» **HOW TO COMPLETE THIS TASK**
Pull every line holding the word "terminal" out of the data and copy it.
(SUPPLIED DATA Opens)
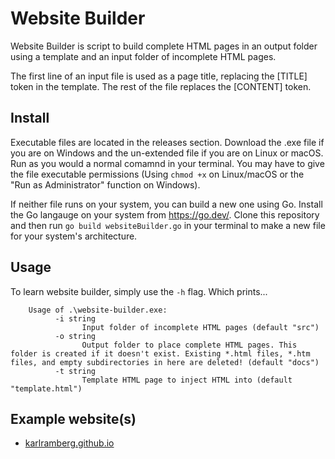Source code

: # Website Builder

Website Builder is script to build complete HTML pages in an output folder using a template and an input folder of incomplete HTML pages.

The first line of an input file is used as a page title, replacing the [TITLE] token in the template. The rest of the file replaces the [CONTENT] token.

## Install

Executable files are located in the releases section. Download the .exe file if you are on Windows and the un-extended file
if you are on Linux or macOS. Run as you would a normal comamnd in your terminal. You may have to give the file
executable permissions (Using `chmod +x` on Linux/macOS or the "Run as Administrator" function on Windows).
  
If neither file runs on your system, you can build a new one using Go. Install the Go langauge on your system from
<https://go.dev/>. Clone this repository and then run `go build websiteBuilder.go` in your terminal to make a new file
for your system's architecture.

## Usage

To learn website builder, simply use the `-h` flag. Which prints...

  ```
      Usage of .\website-builder.exe:
            -i string
                  Input folder of incomplete HTML pages (default "src")
            -o string
                  Output folder to place complete HTML pages. This folder is created if it doesn't exist. Existing *.html files, *.htm files, and empty subdirectories in here are deleted! (default "docs")
            -t string
                  Template HTML page to inject HTML into (default "template.html")
  ```

## Example website(s)

- [karlramberg.github.io](https://github.com/karlramberg/karlramberg.github.io)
(SUPPLIED DATA Closes)
» **RESULT BELOW**
if you are on Linux or macOS. Run as you would a normal comamnd in your terminal. You may have to give the file
<https://go.dev/>. Clone this repository and then run `go build websiteBuilder.go` in your terminal to make a new file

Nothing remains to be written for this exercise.